M. Pirlog, né le 28 juillet 1974 en Moldavie, grande taille, t-shirt et pantalon noirs, cheveux en arrière, est apparu mercredi matin à l'audience devant le JLD. La procureure financière a demandé le huis clos, arguant que dans ce « dossier de corruption internationale », il y a « de nombreux témoins à entendre dans de nombreux pays », un « risque de pressions voire de corruption » sur ces témoins, tandis que « l'un des deux mis en cause du dossier n'a pas été entendu ». Le juge a accepté.
M. Pirlog, aussi ex-président de la commission de contrôle de fichiers (CCF) d'Interpol, avait été interpellé le 15 juin aux Emirats arabes unis sur mandat d'arrêt international délivré par la France fin janvier 2025. Puis l'ex-ministre a été extradé vendredi à Paris, et inculpé pour escroquerie en bande organisée, usage de faux document administratif pour procurer l'impunité à l'auteur d'un crime, trafic d'influence passif d'agent public étranger, corruption active en bande organisée d'agent public étranger et soustraction d'un criminel à l'arrestation ou aux recherches. Les avocats de M. Pirlog n'ont pas souhaité commenter cette incarcération. Vendredi, l'un d'entre eux, Me Emmanuel Marsigny, avait indiqué à l'AFP que M. Pirlog n'était « certainement pas quelqu'un qui a voulu fuir la justice, bien au contraire ».
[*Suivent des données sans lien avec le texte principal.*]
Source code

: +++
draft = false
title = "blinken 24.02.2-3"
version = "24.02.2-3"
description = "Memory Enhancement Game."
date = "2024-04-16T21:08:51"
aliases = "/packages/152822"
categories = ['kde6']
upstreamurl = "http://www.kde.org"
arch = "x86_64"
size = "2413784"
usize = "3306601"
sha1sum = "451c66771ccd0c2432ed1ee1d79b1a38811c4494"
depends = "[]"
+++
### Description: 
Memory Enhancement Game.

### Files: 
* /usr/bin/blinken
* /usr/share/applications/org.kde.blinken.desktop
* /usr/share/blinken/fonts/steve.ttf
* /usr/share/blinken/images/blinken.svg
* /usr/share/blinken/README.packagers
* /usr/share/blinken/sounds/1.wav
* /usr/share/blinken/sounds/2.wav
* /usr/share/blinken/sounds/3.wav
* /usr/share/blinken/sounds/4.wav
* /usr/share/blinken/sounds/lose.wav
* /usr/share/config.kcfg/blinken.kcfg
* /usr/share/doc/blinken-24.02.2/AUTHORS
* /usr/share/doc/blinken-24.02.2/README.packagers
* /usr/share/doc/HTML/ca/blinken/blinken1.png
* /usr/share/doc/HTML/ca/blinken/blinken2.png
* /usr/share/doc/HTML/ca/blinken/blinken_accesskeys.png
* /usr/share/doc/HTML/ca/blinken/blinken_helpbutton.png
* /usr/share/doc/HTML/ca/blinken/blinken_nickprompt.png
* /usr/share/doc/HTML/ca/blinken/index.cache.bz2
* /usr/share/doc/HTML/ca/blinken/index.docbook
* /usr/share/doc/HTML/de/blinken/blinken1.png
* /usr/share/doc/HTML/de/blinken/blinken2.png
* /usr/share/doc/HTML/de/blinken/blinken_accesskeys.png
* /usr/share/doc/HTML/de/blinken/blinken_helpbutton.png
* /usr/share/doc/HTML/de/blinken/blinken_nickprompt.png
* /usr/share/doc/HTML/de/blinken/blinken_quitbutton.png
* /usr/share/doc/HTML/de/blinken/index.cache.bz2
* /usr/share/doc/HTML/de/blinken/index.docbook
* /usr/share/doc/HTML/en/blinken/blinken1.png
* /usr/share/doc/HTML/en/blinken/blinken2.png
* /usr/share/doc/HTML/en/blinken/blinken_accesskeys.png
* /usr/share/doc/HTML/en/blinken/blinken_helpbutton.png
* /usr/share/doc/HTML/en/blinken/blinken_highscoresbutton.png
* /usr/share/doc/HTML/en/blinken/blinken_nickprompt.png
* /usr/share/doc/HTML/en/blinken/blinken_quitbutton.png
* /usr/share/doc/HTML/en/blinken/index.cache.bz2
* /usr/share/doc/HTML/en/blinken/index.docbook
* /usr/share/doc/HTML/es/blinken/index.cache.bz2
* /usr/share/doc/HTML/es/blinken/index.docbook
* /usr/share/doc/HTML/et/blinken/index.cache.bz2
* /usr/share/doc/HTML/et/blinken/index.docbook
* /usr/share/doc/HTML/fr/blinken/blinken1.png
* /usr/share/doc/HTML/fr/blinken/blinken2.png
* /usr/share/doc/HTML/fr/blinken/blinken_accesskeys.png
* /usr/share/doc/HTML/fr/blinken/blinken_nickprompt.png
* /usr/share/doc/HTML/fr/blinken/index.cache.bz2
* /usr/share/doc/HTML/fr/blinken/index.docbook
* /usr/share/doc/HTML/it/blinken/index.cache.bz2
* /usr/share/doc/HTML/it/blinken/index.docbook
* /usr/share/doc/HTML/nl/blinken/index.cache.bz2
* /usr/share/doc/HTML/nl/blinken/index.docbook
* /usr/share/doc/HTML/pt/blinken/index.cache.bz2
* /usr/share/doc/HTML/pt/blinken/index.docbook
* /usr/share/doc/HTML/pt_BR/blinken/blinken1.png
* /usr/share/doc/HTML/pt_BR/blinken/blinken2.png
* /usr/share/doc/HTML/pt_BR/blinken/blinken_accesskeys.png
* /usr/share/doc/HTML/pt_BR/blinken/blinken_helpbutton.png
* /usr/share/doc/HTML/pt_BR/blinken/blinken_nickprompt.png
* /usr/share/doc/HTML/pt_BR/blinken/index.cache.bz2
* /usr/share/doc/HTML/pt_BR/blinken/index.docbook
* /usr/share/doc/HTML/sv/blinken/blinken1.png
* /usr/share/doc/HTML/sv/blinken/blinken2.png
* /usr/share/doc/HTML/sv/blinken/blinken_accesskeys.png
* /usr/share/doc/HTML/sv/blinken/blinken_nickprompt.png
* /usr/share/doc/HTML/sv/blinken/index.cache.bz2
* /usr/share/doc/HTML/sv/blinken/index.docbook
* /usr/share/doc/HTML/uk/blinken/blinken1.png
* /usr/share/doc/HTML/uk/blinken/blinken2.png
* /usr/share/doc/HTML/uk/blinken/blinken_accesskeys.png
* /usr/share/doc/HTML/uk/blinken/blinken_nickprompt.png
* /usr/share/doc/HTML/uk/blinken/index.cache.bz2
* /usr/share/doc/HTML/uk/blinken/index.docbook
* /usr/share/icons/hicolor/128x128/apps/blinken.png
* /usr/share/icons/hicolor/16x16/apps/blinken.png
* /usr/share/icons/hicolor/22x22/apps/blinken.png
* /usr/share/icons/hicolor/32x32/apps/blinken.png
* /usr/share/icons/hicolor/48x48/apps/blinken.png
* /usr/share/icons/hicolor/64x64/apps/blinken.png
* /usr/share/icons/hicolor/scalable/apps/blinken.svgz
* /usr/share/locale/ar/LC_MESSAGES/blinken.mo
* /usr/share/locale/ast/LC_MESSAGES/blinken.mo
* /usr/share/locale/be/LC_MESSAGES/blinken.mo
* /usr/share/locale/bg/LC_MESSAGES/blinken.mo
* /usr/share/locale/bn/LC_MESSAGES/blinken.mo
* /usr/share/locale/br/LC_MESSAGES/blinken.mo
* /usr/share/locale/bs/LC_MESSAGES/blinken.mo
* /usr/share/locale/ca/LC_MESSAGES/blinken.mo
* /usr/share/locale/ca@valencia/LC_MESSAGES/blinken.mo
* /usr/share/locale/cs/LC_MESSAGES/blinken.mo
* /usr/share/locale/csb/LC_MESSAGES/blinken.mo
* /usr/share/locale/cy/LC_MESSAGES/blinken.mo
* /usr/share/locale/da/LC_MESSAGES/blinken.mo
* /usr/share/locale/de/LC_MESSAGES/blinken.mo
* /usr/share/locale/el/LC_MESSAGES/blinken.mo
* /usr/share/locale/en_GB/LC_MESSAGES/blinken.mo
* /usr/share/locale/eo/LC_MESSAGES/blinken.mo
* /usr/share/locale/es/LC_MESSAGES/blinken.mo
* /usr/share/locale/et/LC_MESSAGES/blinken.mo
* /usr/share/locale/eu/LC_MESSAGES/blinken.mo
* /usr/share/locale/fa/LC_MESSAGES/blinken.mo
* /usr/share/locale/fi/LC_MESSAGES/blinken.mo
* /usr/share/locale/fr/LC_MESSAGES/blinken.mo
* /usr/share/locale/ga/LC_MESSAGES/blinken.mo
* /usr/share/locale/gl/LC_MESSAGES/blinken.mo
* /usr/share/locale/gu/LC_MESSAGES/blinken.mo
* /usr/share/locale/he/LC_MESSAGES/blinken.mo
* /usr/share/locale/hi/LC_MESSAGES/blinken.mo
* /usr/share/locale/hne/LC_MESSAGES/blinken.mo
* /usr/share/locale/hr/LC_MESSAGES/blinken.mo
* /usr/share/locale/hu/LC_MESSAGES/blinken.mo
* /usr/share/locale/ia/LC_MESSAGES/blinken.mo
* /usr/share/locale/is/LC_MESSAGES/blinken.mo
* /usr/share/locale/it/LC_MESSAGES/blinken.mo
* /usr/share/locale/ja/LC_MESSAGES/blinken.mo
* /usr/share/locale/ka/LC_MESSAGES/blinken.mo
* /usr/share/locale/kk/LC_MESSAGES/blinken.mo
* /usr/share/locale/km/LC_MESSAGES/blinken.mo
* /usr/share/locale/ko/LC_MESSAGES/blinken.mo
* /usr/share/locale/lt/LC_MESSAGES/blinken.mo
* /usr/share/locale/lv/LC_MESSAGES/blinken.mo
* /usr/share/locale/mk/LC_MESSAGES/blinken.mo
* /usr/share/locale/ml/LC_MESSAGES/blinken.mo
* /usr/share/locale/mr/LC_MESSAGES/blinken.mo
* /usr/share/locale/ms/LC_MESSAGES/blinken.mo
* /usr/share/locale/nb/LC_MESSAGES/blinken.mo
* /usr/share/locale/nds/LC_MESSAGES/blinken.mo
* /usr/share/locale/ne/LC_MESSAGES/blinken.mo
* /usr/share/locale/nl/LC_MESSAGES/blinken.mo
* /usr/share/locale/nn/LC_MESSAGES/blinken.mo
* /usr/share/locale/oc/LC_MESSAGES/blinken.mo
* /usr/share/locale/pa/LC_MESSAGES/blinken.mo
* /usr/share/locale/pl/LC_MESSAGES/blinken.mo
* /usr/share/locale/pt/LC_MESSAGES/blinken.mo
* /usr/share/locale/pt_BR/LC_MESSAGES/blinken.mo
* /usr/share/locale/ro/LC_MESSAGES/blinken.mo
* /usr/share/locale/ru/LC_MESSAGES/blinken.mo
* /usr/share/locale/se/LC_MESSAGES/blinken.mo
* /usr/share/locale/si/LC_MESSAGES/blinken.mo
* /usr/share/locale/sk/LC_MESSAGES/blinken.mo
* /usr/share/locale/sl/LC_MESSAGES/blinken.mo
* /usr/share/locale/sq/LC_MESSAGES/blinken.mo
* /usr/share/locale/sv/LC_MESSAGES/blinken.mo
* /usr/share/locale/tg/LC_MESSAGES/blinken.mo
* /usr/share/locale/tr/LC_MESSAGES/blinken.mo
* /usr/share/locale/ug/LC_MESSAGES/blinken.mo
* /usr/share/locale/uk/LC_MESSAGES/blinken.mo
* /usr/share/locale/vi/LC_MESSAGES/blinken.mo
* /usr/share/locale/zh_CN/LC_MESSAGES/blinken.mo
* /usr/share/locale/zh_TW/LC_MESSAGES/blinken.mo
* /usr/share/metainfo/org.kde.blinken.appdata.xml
Vitalie Pirlog est soupçonné d'avoir aidé des suspects à obtenir le statut de demandeurs d'asile en Moldavie afin de bénéficier de la suspension de leur notice rouge, selon une source proche du dossier. Les premiers éléments des investigations conduites par l'Office central anticorruption français (OCLCIFF) ont révélé qu'un « groupe de personnes de différentes nationalités (était) suspecté d'avoir mis en oeuvre un schéma de corruption pour permettre à des fugitifs de bloquer et d'effacer les notices rouges qui les visent, en versant des pots-de-vin à des agents publics, notamment en Moldavie », avait relaté le procureur national financier dans un communiqué révélant l'affaire, en juin 2024. Les montants de ces pots-de-vin pourraient atteindre « plusieurs millions de dollars », indiquait le procureur financier, Jean-François Bohnert.